Why has karate spread to mean all martial arts? Most people, if you ask them, don't know the difference between karate and martial arts. Where did the confusion come from?


----------



## terryl965 (Jun 7, 2006)

It has become a general termonology like Kung Fu was in the seventies.
Terry


----------



## Andrew Green (Jun 7, 2006)

And I believe Jujitsu before that...

Pool on what the next term is? I call "Tae Kwon Do"


----------



## Robert Lee (Jun 7, 2006)

When the Okinawin Arts were introduced to Japan Karate became the new name. Then you had the style names also.  And karate had been more well spoken then other arts as it was exposed just after WW2 to many americans. Now Kung Fu can mean most any thing If you are a carpenter and are working on being a better capenter You are per say practicing Kung Fu. But related To the M/A its about combat training. People know about Karate as a word  But tell them you practice shorin ryu Go ju ryu ect They might have to ask whats that put Karate after the name They go I know about that stuff saw it in such and such movie.  Just a word that relates to M/A for people that are not more aware about the M/A world


----------



## monkey (Jun 8, 2006)

In Chico we have a Kodan Kahn for jujisu  &  A  Budo Kahn for Karate.Yes there are  a few Ed Parker school-Shorin ryu-Tai Chi-Wing Chun.But Mainly we define it as Budo for the top one that have solid lines for the full total art.


----------



## Grenadier (Jun 9, 2006)

Now, before I type my response, I'm going to say, that there is no offense directed towards any Korean Martial Arts practitioners.  After all, I'm also a former KMA practitioner as well, and am merely sharing some insights here.  



			
				trueaspirer said:
			
		

> Why has karate spread to mean all martial arts? Most people, if you ask them, don't know the difference between karate and martial arts. Where did the confusion come from?


 
Simply put, "Karate" is a very well-recognized word.  If you ask the average Joe Q. Public if they know what "Karate" or "Kung Fu" is, the odds are excellent that they'll at least know it pertains to the martial arts in some way or another. 

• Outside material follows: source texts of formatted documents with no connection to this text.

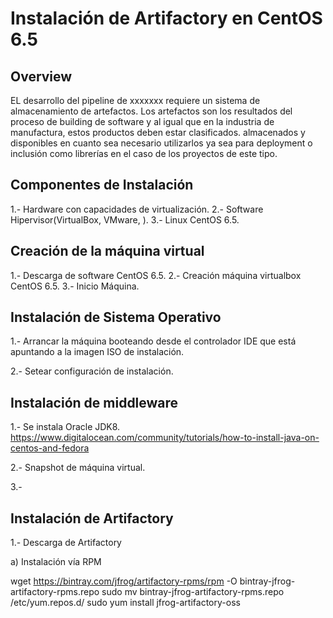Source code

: # Instalación de Artifactory en CentOS 6.5

## Overview

EL desarrollo del pipeline de xxxxxxx requiere un sistema de almacenamiento de artefactos.
Los artefactos son los resultados del proceso de building de software y al igual que en 
la industria de manufactura, estos productos deben estar clasificados. almacenados y 
disponibles en cuanto sea necesario utilizarlos ya sea para deployment o inclusión como
librerías en el caso de los proyectos de este tipo.

## Componentes de Instalación 

1.- Hardware con capacidades de virtualización. 
2.- Software Hipervisor(VirtualBox, VMware, ).
3.- Linux CentOS 6.5.

## Creación de la máquina virtual

1.- Descarga de software CentOS 6.5.
2.- Creación máquina virtualbox CentOS 6.5.
3.- Inicio Máquina.


## Instalación de Sistema Operativo 

1.- Arrancar la máquina booteando desde el controlador IDE que está apuntando a la imagen
ISO de instalación.

2.- Setear configuración de instalación.

## Instalación de middleware

1.- Se instala Oracle JDK8. 
https://www.digitalocean.com/community/tutorials/how-to-install-java-on-centos-and-fedora 

2.- Snapshot de máquina virtual. 

3.- 

## Instalación de Artifactory

1.- Descarga de Artifactory

a) Instalación vía RPM

wget https://bintray.com/jfrog/artifactory-rpms/rpm -O bintray-jfrog-artifactory-rpms.repo
sudo mv bintray-jfrog-artifactory-rpms.repo /etc/yum.repos.d/
sudo yum install jfrog-artifactory-oss













 
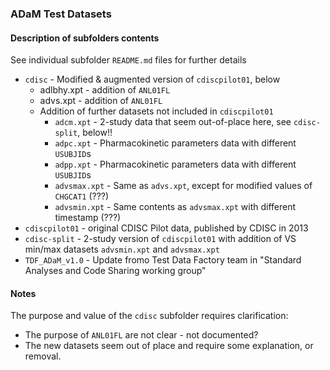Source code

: ### ADaM Test Datasets

#### Description of subfolders contents
See individual subfolder `README.md` files for further details  

  * `cdisc` - Modified & augmented version of `cdiscpilot01`, below  
    * adlbhy.xpt - addition of `ANL01FL`  
    * advs.xpt - addition of `ANL01FL`  
    * Addition of further datasets not included in `cdiscpilot01`  
      * `adcm.xpt` - 2-study data that seem out-of-place here, see `cdisc-split`, below!!   
      * `adpc.xpt` - Pharmacokinetic parameters data with different `USUBJID`s   
      * `adpp.xpt` - Pharmacokinetic parameters data with different `USUBJID`s   
      * `advsmax.xpt` - Same as `advs.xpt`, except for modified values of `CHGCAT1` (???)  
      * `advsmin.xpt` - Same contents as `advsmax.xpt` with different timestamp (???)    
  * `cdiscpilot01` - original CDISC Pilot data, published by CDISC in 2013  
  * `cdisc-split` - 2-study version of `cdiscpilot01` with addition of VS min/max datasets `advsmin.xpt` and `advsmax.xpt`  
  * `TDF_ADaM_v1.0` - Update fromo Test Data Factory team in "Standard Analyses and Code Sharing working group"  

#### Notes
The purpose and value of the `cdisc` subfolder requires clarification:
  * The purpose of `ANL01FL` are not clear - not documented?  
  * The new datasets seem out of place and require some explanation, or removal.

Let's face it: A lot of folks have watched "The Karate Kid," and certainly watched those old Kung Fu flicks that were shown on Samaurai Saturday, or the Bruce Lee movies (Game of Death will never count...).  

On the other hand, if you ask the average person if they know what "Tang Soo Do" or "Capoeira" is, you'll probably get a blank stare.  Even popular styles such as Tae Kwon Do might not get nearly as much "common recognition" as "Karate" would.  

While a lot of people have watched Kung Fu movies and "The Karate Kid" series, the same can NOT be said about movies encompassing other styles, such as the first "Best of the Best," where Tae Kwon Do was emphasized, or "Only the Strong," where Capoeira was featured.  Sorry, but those movies only grabbed a small niche crowd, although it was nice to see movies featuring such systems.  

I've actually seen many a Tae Kwon Do or Tang Soo Do school have the word "Karate" in their names, even seeing a large yellow sign with black letters saying "KARATE" on it, out in front of the dojang.  Of course, after going inside (a very nice school, by the way, and well-run) and seeing the flag of South Korea boldly emblazoned, along with a good bit of Hangul written on the wals, I knew that this was not a dojo that taught Japanese or Okinawan Karate.  

This is actually fairly common; take a look at the Yellow Pages sometime, and you might very well see various other systems that are not a Karate style, using the word "Karate" in their names.  While I think this is rather misleading, I can see why the owners of such places might do this, since it's a business, after all, and the more people you can get to come into your doors one way or the other, the more students you're going to get.


----------



## stone_dragone (Jun 9, 2006)

Another odd observation that I've made from my own experience...

Although "karate" is now to martial arts as to "kleenex" is to facial tissue, teaching my class here I have been asked by more people who don't watch the class but see the uniforms (karategi) "...so is this Taekwondo?" or "are you guys teaching jujutsu?"

Its almost as if I need to explain what karate is instead of taekwondo...

just an observation relative to the subject.


----------



## pstarr (Jun 9, 2006)

Kind of like Judo was in the 50's and early 60's.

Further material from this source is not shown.